Perhaps this is one of those topics which has been touched, revised many a times by some of our industry experts like Duncan Epping, Scott Lowe etc. First let me revisit those articles which has already been written by them.
- vSphere 5.0 HA and Metro / Stretched Cluster Solutions
- Some questions about stretched clusters with regards to power outage
- Distance vMotion = Stretched Cluster ?
Now once you read this articles (if not already), you may ask me, what is the new in my article. Well, a valid question and I did not want to reinvent the same wheel. So, I took a conscious step in touching this topic.
In this article I am only going to touch about the considerations as solutions are already available and well explained by our industry experts.
Stretched Cluster Considerations:
- For compute you need to have Hypervisor at both the locations and need to have sufficient capacity there to hosts the migrated or restarted (vSphere HA) virtual machines.
- You should have a mirrored storage. But hey do you know what other storage considerations are there for stretched clusters?
- You should have Layer 2 adjacency for Network and need to consider bandwidth and latency.
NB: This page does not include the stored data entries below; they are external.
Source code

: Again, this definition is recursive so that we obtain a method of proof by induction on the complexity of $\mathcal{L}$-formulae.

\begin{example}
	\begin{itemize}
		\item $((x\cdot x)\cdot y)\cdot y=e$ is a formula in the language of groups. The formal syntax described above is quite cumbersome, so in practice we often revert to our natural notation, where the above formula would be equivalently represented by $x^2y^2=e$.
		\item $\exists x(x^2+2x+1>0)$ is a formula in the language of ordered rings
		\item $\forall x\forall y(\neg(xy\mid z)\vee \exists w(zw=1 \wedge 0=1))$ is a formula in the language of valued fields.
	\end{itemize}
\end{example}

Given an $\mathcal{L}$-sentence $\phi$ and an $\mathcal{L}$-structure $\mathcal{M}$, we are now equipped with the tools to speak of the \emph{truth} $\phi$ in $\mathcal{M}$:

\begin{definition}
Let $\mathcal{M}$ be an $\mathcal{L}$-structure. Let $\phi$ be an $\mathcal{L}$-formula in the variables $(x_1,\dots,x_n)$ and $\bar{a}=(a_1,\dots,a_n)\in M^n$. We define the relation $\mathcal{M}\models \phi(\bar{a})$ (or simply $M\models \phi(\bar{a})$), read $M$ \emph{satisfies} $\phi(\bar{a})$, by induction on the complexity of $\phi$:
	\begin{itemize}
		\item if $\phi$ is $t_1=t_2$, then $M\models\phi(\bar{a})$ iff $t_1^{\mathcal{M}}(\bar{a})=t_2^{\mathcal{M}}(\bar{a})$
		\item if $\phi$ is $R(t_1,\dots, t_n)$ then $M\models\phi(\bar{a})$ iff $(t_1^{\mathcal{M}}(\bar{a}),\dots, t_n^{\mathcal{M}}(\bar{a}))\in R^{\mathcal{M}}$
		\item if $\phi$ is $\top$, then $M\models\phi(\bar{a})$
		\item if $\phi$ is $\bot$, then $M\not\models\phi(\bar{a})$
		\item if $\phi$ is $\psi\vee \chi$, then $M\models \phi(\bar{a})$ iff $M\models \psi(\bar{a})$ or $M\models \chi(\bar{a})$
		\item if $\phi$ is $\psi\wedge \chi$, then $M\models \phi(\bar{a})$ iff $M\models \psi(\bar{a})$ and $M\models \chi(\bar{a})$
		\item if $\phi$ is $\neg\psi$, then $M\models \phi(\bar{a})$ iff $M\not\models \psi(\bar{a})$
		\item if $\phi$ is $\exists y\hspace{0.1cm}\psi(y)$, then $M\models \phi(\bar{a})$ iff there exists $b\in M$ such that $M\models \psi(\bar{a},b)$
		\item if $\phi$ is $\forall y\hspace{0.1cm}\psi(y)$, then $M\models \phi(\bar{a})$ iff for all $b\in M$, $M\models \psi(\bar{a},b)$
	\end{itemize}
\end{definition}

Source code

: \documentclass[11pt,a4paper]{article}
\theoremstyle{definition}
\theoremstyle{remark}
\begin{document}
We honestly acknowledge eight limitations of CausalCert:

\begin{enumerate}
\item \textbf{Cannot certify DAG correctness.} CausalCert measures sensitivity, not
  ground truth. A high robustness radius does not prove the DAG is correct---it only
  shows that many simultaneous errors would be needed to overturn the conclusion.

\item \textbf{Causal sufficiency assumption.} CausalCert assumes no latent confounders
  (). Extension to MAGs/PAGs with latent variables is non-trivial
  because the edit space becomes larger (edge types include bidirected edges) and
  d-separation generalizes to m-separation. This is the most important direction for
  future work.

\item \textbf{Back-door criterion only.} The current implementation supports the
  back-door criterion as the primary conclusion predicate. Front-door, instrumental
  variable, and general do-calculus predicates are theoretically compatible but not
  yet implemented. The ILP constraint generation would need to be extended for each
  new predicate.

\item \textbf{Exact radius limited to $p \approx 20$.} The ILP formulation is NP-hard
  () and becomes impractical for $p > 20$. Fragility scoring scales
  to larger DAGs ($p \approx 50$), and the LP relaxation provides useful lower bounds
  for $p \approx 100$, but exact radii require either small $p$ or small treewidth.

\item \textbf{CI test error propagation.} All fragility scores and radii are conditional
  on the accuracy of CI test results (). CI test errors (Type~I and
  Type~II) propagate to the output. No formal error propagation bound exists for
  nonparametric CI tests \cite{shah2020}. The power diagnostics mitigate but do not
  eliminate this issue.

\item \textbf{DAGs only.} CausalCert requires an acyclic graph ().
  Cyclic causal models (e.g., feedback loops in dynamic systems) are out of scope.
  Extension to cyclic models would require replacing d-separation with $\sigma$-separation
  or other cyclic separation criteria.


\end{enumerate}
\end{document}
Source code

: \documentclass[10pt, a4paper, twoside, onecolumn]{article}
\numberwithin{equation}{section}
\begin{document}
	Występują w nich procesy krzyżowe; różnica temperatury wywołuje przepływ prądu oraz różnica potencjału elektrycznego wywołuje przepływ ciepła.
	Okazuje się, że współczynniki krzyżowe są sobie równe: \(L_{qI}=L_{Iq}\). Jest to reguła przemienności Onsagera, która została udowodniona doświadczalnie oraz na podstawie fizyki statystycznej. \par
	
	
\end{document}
Do you know how much latency is supported for distance vMotion?
Now let me show you a simple diagram of stretched cluster.
For stretched clusters, you should have mirrored storage at both sites, and that storage must be completely synchronized before a VM can be migrated from one location to another. Whether the synchronization is going to be synchronous or asynchronous, that is a separate business decision and SLA is the business driver for that.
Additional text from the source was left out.